What is the upper pressure limit for solid to liquid phase border of water on 0.0 °C?

Question

On phase diagram of water, solid to state border is a straight vertical line. Someone can argue it is only an approximation and nature cannot have vertical lines. For me however, it is clearly vertical. There exist no mention of this limit and it is not given a name. What is the name of this point, if such name exists, and what is the pressure value of it? If it is not measured, why? It seems like a very important point. Is there a measured, exact value of that point, not calculated or approximated?

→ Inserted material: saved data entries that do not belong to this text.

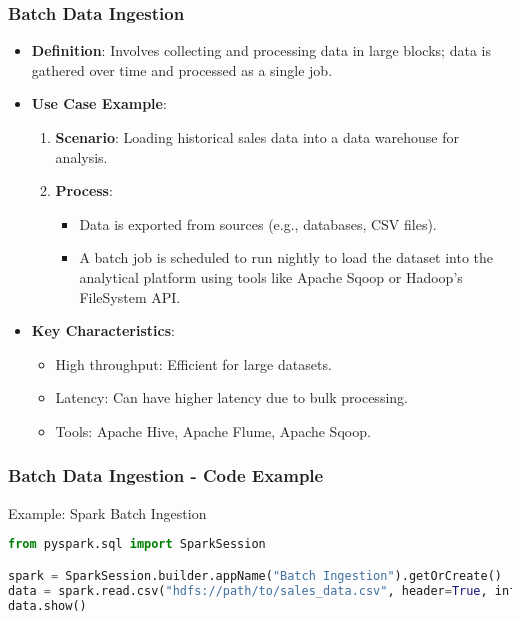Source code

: \documentclass[aspectratio=169]{beamer}
\begin{document}
\begin{frame}
    \frametitle{Batch Data Ingestion}
    \begin{itemize}
        \item \textbf{Definition}: Involves collecting and processing data in large blocks; data is gathered over time and processed as a single job.
        
        \item \textbf{Use Case Example}:
            \begin{enumerate}
                \item \textbf{Scenario}: Loading historical sales data into a data warehouse for analysis.
                \item \textbf{Process}:
                    \begin{itemize}
                        \item Data is exported from sources (e.g., databases, CSV files).
                        \item A batch job is scheduled to run nightly to load the dataset into the analytical platform using tools like Apache Sqoop or Hadoop’s FileSystem API.
                    \end{itemize}
            \end{enumerate}
        
        \item \textbf{Key Characteristics}:
            \begin{itemize}
                \item High throughput: Efficient for large datasets.
                \item Latency: Can have higher latency due to bulk processing.
                \item Tools: Apache Hive, Apache Flume, Apache Sqoop.
            \end{itemize}
    \end{itemize}
\end{frame}

\begin{frame}[fragile]
    \frametitle{Batch Data Ingestion - Code Example}
    \begin{block}{Example: Spark Batch Ingestion}
        \begin{lstlisting}[language=python]
from pyspark.sql import SparkSession

spark = SparkSession.builder.appName("Batch Ingestion").getOrCreate()
data = spark.read.csv("hdfs://path/to/sales_data.csv", header=True, inferSchema=True)
data.show()
        \end{lstlisting}
    \end{block}
\end{frame}
\end{document}
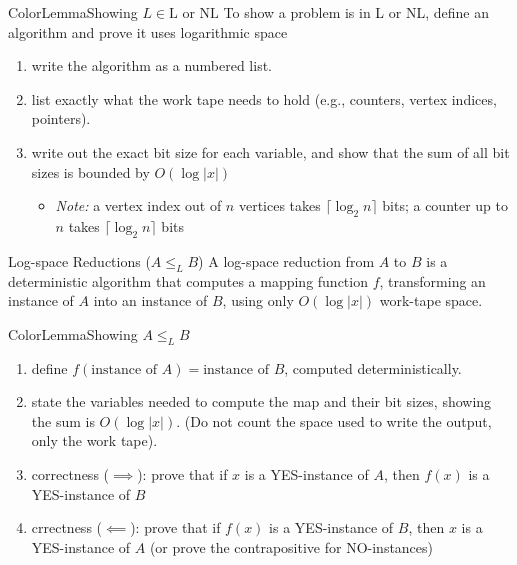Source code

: \documentclass[a4paper, 11pt]{report}
\begin{document}
\begin{cframe}{ColorLemma}{Showing $L \in \text{L}$ or $\text{NL}$}
To show a problem is in L or NL, define an algorithm and prove it uses logarithmic space
    \begin{enumerate}
        \item write the algorithm as a numbered list.
        \item list exactly what the work tape needs to hold (e.g., counters, vertex indices, pointers).
        \item write out the exact bit size for each variable, and show that the sum of all bit sizes is bounded by $O(\log|x|)$
        \begin{itemize}
            \item \textit{Note:} a vertex index out of $n$ vertices takes $\lceil \log_2 n \rceil$ bits; a counter up to $n$ takes $\lceil \log_2 n \rceil$ bits
        \end{itemize}
    \end{enumerate}
\end{cframe}

\begin{defframe}{Log-space Reductions ($A \leq_{L} B$)}{}
A log-space reduction from $A$ to $B$ is a deterministic algorithm that computes a mapping function $f$, transforming an instance of $A$ into an instance of $B$, using only $O(\log|x|)$ work-tape space. 
\end{defframe}

\begin{cframe}{ColorLemma}{Showing $A \leq_{L} B$}
    \vspace{-1em}
    \begin{enumerate}
        \item define $f(\text{instance of } A) = \text{instance of } B$, computed deterministically.
        \item state the variables needed to compute the map and their bit sizes, showing the sum is $O(\log|x|)$. (Do not count the space used to write the output, only the work tape).
        \item correctness ($\implies$): prove that if $x$ is a YES-instance of $A$, then $f(x)$ is a YES-instance of $B$
    \item crrectness ($\impliedby$): prove that if $f(x)$ is a YES-instance of $B$, then $x$ is a YES-instance of $A$ (or prove the contrapositive for NO-instances)
    \end{enumerate}
\end{cframe}
\end{document}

https://upload.wikimedia.org/wikipedia/commons/thumb/0/08/Phase_diagram_of_water.svg/1214px-Phase_diagram_of_water.svg.png

In response to comments below (website does not reacts to my attempts to send a comment): I wrote 0.0 °C which is one-decimal digit. Anyone can see the line is absolutely straight in range that stretches at least from 10 mbar to approximately 10 bar which is a very big range. The upper limit of this range is not defined or named which is what my question is about.

Answer 1

It sounds like you're describing the solid–liquid coexistence line for water. This line isn't vertical but appears that way because its slope is -13.5 MPa/°C and because it's plotted on a logarithmic scale going down to ~600 Pa. What looks like a change in slope to a nonvertical line around 1 MPa is an optical illusion caused by the logarithmic scale:

That slope can be calculated from the Clausius–Clapeyron equation:

$$\frac{\Delta P}{\Delta T}=\frac{L}{T_\mathrm{m}\Delta v},$$

where $\Delta P/\Delta T$ is the change in pressure per unit temperature, $L=334\,\mathrm{J}\,\mathrm{kg}^{-1}\,^\circ\mathrm{C}^{-1}$ is water's latent heat of fusion, $T_\mathrm{m}=273\,\mathrm{K}$ is its melting temperature, and $\Delta v=9.05\times10^{-5}\,\mathrm{m}^3\,\mathrm{kg}^{-1}$ is its change in specific volume upon melting. The volume change $\Delta v$ is small, so a great deal of pressure is required to shift the melting temperature.